- **WHAT YOU WILL DO**
Each line of the listing below containing the word "away" should be returned.

- **ENTRIES PROVIDED**
==*==
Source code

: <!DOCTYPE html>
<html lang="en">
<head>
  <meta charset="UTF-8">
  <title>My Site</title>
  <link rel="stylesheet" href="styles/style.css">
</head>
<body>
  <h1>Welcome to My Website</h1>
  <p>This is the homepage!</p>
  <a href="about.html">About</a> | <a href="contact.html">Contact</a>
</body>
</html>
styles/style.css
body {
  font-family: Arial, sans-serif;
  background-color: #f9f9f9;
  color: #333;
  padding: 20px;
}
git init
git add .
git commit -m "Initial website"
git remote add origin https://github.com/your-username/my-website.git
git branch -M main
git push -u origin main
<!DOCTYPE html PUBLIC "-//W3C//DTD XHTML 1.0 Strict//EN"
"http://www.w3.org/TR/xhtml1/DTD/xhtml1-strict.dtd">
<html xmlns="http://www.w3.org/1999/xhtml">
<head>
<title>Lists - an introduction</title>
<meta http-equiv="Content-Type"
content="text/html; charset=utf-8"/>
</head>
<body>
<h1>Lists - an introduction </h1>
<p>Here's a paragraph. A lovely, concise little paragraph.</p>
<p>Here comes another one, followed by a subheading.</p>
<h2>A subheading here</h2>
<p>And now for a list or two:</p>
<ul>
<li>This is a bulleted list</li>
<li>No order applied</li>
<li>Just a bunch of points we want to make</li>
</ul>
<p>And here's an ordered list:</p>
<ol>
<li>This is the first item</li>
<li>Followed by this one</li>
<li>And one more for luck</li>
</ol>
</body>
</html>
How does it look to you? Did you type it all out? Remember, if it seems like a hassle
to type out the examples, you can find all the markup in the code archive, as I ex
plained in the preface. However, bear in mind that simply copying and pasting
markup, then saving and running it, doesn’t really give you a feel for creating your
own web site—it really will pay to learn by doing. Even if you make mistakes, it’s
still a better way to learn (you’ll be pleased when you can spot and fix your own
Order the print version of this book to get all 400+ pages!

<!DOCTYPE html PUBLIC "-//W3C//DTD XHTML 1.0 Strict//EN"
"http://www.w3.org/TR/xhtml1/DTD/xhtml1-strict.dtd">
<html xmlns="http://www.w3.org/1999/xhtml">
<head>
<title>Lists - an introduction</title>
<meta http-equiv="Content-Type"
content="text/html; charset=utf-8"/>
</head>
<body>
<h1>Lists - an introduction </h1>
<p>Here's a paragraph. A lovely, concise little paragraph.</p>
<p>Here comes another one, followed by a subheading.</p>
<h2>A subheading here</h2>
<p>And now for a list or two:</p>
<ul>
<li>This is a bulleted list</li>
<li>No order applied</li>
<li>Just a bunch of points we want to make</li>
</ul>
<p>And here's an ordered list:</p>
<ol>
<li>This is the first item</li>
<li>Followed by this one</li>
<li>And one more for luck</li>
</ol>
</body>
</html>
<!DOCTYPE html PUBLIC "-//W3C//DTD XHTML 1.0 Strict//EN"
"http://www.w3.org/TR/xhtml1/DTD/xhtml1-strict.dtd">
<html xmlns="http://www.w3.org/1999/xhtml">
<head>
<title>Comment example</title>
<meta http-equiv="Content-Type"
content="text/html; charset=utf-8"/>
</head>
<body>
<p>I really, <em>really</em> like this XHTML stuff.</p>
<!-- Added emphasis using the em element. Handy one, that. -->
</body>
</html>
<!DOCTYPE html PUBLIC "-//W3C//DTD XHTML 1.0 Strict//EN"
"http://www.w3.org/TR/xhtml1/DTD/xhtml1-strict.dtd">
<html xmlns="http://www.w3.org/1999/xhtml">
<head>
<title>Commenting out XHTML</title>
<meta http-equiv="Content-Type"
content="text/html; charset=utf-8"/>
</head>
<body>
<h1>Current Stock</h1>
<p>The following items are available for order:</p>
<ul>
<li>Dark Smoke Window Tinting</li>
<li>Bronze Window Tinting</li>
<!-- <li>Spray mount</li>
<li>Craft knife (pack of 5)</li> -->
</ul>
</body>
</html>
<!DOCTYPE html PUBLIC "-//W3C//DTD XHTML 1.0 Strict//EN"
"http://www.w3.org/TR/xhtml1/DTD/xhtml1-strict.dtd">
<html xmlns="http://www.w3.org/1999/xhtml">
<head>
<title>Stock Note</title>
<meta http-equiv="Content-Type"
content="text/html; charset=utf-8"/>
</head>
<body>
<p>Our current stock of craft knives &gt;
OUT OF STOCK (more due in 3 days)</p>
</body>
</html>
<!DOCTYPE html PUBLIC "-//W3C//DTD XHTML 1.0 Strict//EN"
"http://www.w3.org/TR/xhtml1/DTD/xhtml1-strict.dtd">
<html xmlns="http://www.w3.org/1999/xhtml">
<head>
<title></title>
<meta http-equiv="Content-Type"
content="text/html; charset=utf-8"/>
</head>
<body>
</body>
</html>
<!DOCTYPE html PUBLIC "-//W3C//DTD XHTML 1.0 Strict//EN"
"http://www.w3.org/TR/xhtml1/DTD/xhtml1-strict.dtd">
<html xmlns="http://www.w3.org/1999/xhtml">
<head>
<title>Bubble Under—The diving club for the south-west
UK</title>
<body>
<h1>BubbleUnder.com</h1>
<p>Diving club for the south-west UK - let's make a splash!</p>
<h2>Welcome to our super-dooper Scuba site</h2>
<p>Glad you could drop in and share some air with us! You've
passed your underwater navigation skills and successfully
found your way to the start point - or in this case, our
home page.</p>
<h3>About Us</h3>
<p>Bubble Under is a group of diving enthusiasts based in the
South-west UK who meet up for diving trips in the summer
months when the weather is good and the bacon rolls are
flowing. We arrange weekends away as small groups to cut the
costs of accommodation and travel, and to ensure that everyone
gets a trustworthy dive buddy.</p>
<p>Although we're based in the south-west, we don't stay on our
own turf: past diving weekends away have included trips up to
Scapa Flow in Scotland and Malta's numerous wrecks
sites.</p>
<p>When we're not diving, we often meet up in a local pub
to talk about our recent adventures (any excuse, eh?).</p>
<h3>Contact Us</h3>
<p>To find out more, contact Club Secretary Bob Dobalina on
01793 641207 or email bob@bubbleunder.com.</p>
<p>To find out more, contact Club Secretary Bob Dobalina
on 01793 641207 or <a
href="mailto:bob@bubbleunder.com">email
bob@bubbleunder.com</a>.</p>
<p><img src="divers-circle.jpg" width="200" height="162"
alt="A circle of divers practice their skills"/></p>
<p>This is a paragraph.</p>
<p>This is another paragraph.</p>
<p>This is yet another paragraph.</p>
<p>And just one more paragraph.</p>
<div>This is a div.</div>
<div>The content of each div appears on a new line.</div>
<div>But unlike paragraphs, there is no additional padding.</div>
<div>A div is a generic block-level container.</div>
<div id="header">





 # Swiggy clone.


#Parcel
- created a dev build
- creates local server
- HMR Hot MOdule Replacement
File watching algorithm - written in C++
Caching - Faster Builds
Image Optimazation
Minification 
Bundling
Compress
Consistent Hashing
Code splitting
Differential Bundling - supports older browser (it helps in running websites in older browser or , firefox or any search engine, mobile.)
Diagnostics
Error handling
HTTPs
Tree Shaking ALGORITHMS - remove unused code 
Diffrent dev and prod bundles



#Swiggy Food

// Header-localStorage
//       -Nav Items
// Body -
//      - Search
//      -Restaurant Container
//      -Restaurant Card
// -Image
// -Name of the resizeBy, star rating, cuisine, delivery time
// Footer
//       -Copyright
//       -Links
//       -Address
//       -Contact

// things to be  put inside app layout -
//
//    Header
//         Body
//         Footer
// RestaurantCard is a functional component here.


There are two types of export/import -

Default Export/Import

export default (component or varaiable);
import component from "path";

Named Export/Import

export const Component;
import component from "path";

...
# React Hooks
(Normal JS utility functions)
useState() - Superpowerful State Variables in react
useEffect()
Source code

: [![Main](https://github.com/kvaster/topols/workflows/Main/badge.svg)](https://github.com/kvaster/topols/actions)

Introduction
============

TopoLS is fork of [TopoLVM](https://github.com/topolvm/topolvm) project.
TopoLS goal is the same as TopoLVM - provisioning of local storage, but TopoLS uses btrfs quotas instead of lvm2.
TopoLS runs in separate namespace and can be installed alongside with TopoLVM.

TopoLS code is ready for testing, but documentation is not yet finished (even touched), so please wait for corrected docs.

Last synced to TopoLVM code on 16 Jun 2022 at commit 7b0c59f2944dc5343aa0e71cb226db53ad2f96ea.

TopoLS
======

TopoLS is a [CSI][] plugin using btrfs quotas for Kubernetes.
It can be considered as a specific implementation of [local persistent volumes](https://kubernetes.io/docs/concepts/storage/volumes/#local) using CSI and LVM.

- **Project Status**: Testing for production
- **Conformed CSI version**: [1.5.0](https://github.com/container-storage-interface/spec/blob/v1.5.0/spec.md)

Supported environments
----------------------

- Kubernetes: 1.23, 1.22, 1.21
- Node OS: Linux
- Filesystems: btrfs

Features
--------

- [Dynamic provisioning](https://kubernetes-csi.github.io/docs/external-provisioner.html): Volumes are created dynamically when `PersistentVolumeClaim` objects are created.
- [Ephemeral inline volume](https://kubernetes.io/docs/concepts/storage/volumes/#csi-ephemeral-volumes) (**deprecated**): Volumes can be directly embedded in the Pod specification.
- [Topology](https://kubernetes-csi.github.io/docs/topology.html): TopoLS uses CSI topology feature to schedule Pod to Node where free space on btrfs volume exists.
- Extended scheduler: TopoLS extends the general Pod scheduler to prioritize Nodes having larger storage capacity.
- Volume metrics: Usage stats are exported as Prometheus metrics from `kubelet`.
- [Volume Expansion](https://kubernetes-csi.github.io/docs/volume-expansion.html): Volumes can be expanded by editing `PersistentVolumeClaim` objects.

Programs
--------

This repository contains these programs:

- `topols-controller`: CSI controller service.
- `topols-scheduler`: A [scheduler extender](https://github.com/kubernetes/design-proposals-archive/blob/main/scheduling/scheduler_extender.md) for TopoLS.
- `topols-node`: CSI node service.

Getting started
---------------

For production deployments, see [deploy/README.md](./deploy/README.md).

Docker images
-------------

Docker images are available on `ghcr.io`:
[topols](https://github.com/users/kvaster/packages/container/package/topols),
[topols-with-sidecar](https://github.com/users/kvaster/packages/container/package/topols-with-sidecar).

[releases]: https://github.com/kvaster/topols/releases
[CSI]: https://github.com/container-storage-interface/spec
==*==
- **ANSWER SPACE**
flowing. We arrange weekends away as small groups to cut the
own turf: past diving weekends away have included trips up to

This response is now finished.